Corona del Mar drivers beware: A major water pipeline improvement project along area roads could create some traffic snarls starting this spring and into summer.
"It's big, it's going to be a pain — no question about it," Newport Beach City Councilwoman Nancy Gardner said Tuesday.
She warned residents about the likely back-ups to come in a monthly newsletter.
But, Gardner explained, the installation of new pipelines to move water from Big Canyon Reservoir to the Corona del Mar area is a kind of necessary evil.
"We've got really aging infrastructure in parts of the city — like Corona del Mar," she said.
The project aims to improve water-supply pressure in the area, increase firefighting supply flows, and create pipeline redundancy to improve service reliability, a staff report said.
Construction is expected to start in April and be completed by summer of 2014. The council voted unanimously to move the project forward at its meeting late last month.
New transmission mains will be installed along several streets branching from MacArthur Boulevard between East Coast Highway and San Miguel Drive, including segments of San Miguel and segments of Carnation, Dahlia and Fifth avenues.
A pressure regulator will also be moved to a spot near East Coast Highway and Dahlia.
The city allotted about $5.1 million for the project, including a $4.4 million contract with firm T.E. Roberts Inc., and other construction-related costs, according to the report.

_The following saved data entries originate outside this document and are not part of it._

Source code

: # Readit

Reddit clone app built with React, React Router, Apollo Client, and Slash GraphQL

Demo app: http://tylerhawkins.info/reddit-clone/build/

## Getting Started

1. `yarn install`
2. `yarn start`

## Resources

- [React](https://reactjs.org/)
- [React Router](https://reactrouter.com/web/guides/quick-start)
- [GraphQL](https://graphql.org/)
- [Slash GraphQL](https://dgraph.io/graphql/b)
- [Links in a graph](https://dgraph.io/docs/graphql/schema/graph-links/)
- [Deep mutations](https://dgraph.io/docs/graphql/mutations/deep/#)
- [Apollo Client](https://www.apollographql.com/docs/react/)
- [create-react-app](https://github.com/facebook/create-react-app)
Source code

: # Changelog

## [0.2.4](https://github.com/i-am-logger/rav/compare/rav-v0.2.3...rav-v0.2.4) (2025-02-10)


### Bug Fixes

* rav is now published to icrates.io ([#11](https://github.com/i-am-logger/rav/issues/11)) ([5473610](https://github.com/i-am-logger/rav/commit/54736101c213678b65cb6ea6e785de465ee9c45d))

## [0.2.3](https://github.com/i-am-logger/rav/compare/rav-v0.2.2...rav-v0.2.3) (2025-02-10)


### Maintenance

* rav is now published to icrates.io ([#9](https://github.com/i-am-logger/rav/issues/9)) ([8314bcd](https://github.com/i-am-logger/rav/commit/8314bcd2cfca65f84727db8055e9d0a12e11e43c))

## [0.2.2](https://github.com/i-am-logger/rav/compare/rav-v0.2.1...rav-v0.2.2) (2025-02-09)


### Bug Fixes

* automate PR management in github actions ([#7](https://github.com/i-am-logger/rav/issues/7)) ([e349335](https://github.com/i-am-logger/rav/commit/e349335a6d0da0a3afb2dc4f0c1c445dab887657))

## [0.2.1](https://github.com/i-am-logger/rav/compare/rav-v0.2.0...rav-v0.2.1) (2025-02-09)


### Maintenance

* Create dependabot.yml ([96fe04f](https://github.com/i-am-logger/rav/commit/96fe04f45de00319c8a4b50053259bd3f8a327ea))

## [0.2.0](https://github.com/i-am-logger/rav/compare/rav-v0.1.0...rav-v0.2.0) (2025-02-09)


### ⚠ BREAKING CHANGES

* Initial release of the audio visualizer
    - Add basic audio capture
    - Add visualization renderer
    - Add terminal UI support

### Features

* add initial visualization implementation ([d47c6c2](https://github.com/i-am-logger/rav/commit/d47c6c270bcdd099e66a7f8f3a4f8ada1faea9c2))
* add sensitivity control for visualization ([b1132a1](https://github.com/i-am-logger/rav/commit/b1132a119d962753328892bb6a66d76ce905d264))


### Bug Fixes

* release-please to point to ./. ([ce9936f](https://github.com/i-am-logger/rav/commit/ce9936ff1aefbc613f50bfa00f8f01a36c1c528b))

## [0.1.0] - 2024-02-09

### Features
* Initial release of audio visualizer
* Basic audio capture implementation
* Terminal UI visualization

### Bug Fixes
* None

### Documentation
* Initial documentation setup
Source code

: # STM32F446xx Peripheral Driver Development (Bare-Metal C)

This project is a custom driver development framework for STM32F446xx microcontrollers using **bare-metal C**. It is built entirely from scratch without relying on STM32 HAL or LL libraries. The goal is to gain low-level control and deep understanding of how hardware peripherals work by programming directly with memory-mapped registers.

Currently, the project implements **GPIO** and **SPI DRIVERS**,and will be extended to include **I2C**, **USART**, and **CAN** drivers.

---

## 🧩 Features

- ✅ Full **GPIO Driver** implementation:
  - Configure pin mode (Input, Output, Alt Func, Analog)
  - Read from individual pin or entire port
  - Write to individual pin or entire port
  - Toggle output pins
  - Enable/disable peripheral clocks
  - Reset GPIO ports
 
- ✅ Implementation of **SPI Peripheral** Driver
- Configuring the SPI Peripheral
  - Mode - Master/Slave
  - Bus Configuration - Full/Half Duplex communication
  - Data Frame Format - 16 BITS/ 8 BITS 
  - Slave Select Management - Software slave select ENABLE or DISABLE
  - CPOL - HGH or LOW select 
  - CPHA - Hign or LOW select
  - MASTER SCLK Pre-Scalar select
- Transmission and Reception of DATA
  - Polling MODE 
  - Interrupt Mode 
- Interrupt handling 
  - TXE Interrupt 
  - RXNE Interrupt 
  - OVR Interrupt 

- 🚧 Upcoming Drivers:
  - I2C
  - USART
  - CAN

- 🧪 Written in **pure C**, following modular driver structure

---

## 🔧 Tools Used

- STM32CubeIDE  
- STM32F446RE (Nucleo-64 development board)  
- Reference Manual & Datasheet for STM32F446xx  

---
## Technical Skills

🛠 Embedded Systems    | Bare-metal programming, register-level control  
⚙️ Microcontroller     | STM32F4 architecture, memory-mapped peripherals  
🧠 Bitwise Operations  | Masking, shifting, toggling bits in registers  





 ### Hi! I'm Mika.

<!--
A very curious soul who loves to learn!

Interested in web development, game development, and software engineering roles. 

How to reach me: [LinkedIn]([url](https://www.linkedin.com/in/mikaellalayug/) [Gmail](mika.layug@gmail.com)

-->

Though the council had voted earlier in the Jan. 22 meeting to opt out of state prevailing-wage requirements unless specifically noted otherwise, the pipeline project had already been put out for bids with those requirements, staff said.
The city's 1998 Water Master Plan anticipated the need for a new pipeline because of the city's growing density and because of wear and tear on existing infrastructure.
Deputy Public Works Director and city engineer Pat Thomas said at the meeting that pipes ranging from 16 to 30 inches in diameter will be installed several feet into the ground alongside busy thoroughfares — so delays are inevitable.
But mitigation measures are part of the city's plans, he said.
That means work will be concentrated on less heavily traveled areas during the summer, Gardner said.
And in the meantime, she wrote in her newsletter, "summer traffic will be improved in another part of town."
A much-needed left-turn signal at Marguerite Parkway and East Pacific Coast Highway is expected to be in place by April.